The MLSchema Standard: A Extensible Contract for Machine Learning¶

This section explains the foundational design principles behind the MLSchema JSON format, how it achieves vendor-agnostic compatibility, and the deliberate constraints that enable safe extensibility.

1. Executive Overview¶

MLSchema is not merely a pandas → JSON converter. It establishes a data contract between machine learning models and consumer applications—ensuring that model inputs and outputs can be reliably described, validated, and rendered across heterogeneous systems.

Unlike ad-hoc form definitions or proprietary model serialization formats, MLSchema proposes a standard that is:

Reproducible: The same DataFrame always produces identical schemas.
Validated: Every field complies with domain-specific constraints (ranges, patterns, cardinality).
Extensible: New field types can be registered without breaking existing consumers.
Transport-agnostic: JSON serialization permits language-agnostic integration with web frameworks, microservices, and low-code platforms.

Why a Standard Matters¶

When a machine learning team deploys a model, downstream consumers must understand: - Which inputs the model accepts. - What types and ranges each input expects. - How to present those inputs in a UI (text box, slider, dropdown, date picker). - What the output schema looks like.

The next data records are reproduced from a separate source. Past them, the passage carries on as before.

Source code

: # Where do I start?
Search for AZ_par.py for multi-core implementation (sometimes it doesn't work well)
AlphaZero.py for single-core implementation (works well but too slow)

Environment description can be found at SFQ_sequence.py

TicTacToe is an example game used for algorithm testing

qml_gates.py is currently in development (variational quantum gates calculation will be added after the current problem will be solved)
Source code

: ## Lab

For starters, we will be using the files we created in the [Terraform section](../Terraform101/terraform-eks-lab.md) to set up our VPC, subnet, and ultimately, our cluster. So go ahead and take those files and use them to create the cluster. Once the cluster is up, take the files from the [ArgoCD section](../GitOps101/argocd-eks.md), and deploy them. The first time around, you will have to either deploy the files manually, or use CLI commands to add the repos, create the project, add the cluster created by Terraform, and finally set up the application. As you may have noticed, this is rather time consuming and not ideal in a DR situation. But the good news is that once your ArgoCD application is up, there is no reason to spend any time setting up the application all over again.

Without a formal specification, teams waste cycles reverse-engineering model contracts or hand-rolling form definitions. A standard eliminates that friction and unlocks reproducible, governable inference pipelines.

2. Core Principles¶

2.1 Strategy-Driven Architecture¶

MLSchema adopts the strategy pattern as its foundational design principle. Each pandas dtype is mapped to exactly one field type via a pluggable strategy:

pandas dtype (e.g., "int64")
    ↓
Strategy registry lookup
    ↓
Pydantic BaseField subclass
    ↓
JSON schema

Why strategies?

Single Responsibility: Each strategy owns one problem domain (text encoding, numeric validation, categorical enumerations).
Hot-Swap Extensibility: Register custom strategies without modifying core code.
Forward Compatibility: Introduce domain-specific controls (geospatial, IoT widgets) as standalone strategies.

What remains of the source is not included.